● **Problem statement**:
Return nothing but the lines from the one with "at high densities." through the one with "Voltas em Círculos;" in the data below, word for word and without pictures.

● **Record set**:
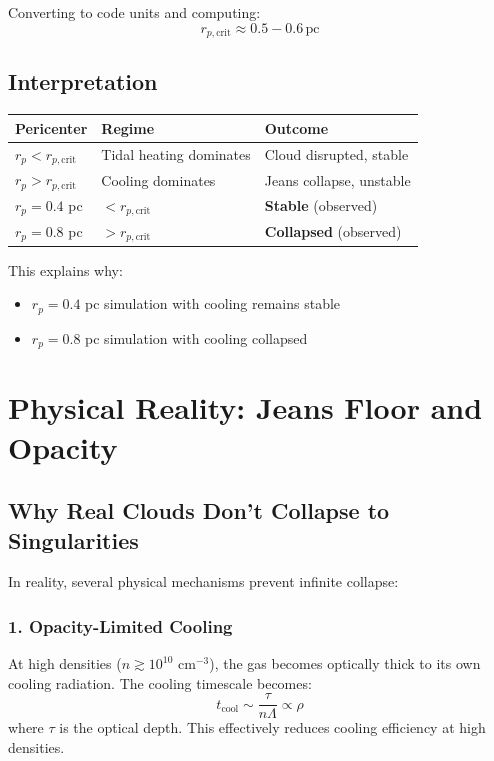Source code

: \documentclass[12pt,a4paper]{article}
\begin{document}
Converting to code units and computing:
\begin{equation}
    r_{p,\text{crit}} \approx 0.5 - 0.6 \, \text{pc}
\end{equation}

\subsection{Interpretation}

\begin{center}
\begin{tabular}{lll}
\toprule
Pericenter & Regime & Outcome \\
\midrule
$r_p < r_{p,\text{crit}}$ & Tidal heating dominates & Cloud disrupted, stable \\
$r_p > r_{p,\text{crit}}$ & Cooling dominates & Jeans collapse, unstable \\
\midrule
$r_p = 0.4$ pc & $< r_{p,\text{crit}}$ & \textbf{Stable} (observed) \\
$r_p = 0.8$ pc & $> r_{p,\text{crit}}$ & \textbf{Collapsed} (observed) \\
\bottomrule
\end{tabular}
\end{center}

This explains why:
\begin{itemize}
    \item $r_p = 0.4$ pc simulation with cooling remains stable
    \item $r_p = 0.8$ pc simulation with cooling collapsed
\end{itemize}

\section{Physical Reality: Jeans Floor and Opacity}

\subsection{Why Real Clouds Don't Collapse to Singularities}

In reality, several physical mechanisms prevent infinite collapse:

\subsubsection{1. Opacity-Limited Cooling}

At high densities ($n \gtrsim 10^{10}$ cm$^{-3}$), the gas becomes optically thick
to its own cooling radiation. The cooling timescale becomes:
\begin{equation}
    t_{\text{cool}} \sim \frac{\tau}{n \Lambda} \propto \rho
\end{equation}
where $\tau$ is the optical depth. This effectively reduces cooling efficiency
at high densities.
\end{document}
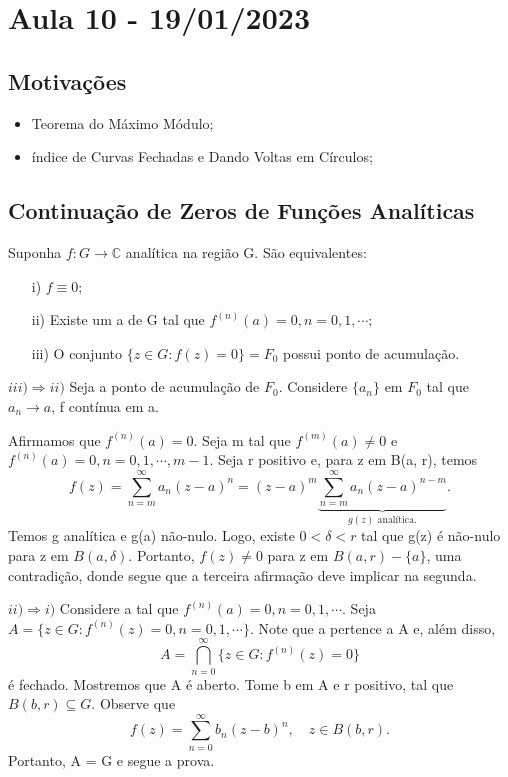 \documentclass[ComplexAnalysis/complex.tex]{subfiles}
\begin{document}
\section{Aula 10 - 19/01/2023}
\subsection{Motivações}
\begin{itemize}
	\item Teorema do Máximo Módulo;
	\item índice de Curvas Fechadas e Dando Voltas em Círculos;
\end{itemize}

\subsection{Continuação de Zeros de Funções Analíticas}
\begin{prop*}
	Suponha $f:G\rightarrow \mathbb{C}$ analítica na região G. São equivalentes:
	\begin{itemize}
		\item[i)] $f\equiv0$;
		\item[ii)] Existe um a de G tal que $f^{(n)}(a) = 0, n = 0, 1, \cdots;$
		\item[iii)] O conjunto $\{z\in{G}: f(z) = 0\} = F_{0} $ possui ponto de acumulação.
	\end{itemize}
\end{prop*}
\begin{proof*}
	$iii)\Rightarrow ii)$ Seja a ponto de acumulação de $F_{0}$. Considere $\{a_{n}\} $ em $F_{0}$ tal que $a_{n}\to{a}$, f contínua em a.

	Afirmamos que $f^{(n)}(a) = 0.$  Seja m tal que $f^{(m)}(a)\neq 0 $ e $f^{(n)}(a) = 0, n = 0, 1, \cdots, m-1 $. Seja r positivo
	e, para z em B(a, r), temos
	$$
		f(z) = \sum\limits_{n=m}^{\infty}a_{n}(z-a)^{n} = (z-a)^{m}\underbrace{\sum\limits_{n=m}^{\infty}a_{n}(z-a)^{n-m}}_{g(z)\text{ analítica.}}.
	$$
	Temos g analítica e g(a) não-nulo. Logo, existe $0 < \delta < r$ tal que g(z) é não-nulo para z em $B(a, \delta)$. Portanto,
	$f(z)\neq0$ para z em $B(a, r) - \{a\} $, uma contradição, donde segue que a terceira afirmação deve implicar na segunda. \qedsymbol

	$ii)\Rightarrow i)$ Considere a tal que $f^{(n)}(a) = 0, n = 0, 1, \cdots$. Seja $A=\{z\in{G}: f^{(n)}(z) = 0, n=0, 1, \cdots\} $. Note que
	a pertence a A e, além disso,
	$$
		A = \bigcap_{n=0}^{\infty}\{z\in{G}: f^{(n)}(z) = 0\}
	$$
	é fechado. Mostremos que A é aberto. Tome b em A e r positivo, tal que $B(b, r)\subseteq{G}.$ Observe que
	$$
		f(z) = \sum\limits_{n=0}^{\infty}b_{n}(z-b)^{n}, \quad z\in{B(b, r)}.
	$$
	Portanto, A = G e segue a prova. \qedsymbol
\end{proof*}
\end{document}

● **Task solution**:
at high densities.
\end{document}
 \documentclass[ComplexAnalysis/complex.tex]{subfiles}
\begin{document}
\section{Aula 10 - 19/01/2023}
\subsection{Motivações}
\begin{itemize}
	\item Teorema do Máximo Módulo;
	\item índice de Curvas Fechadas e Dando Voltas em Círculos;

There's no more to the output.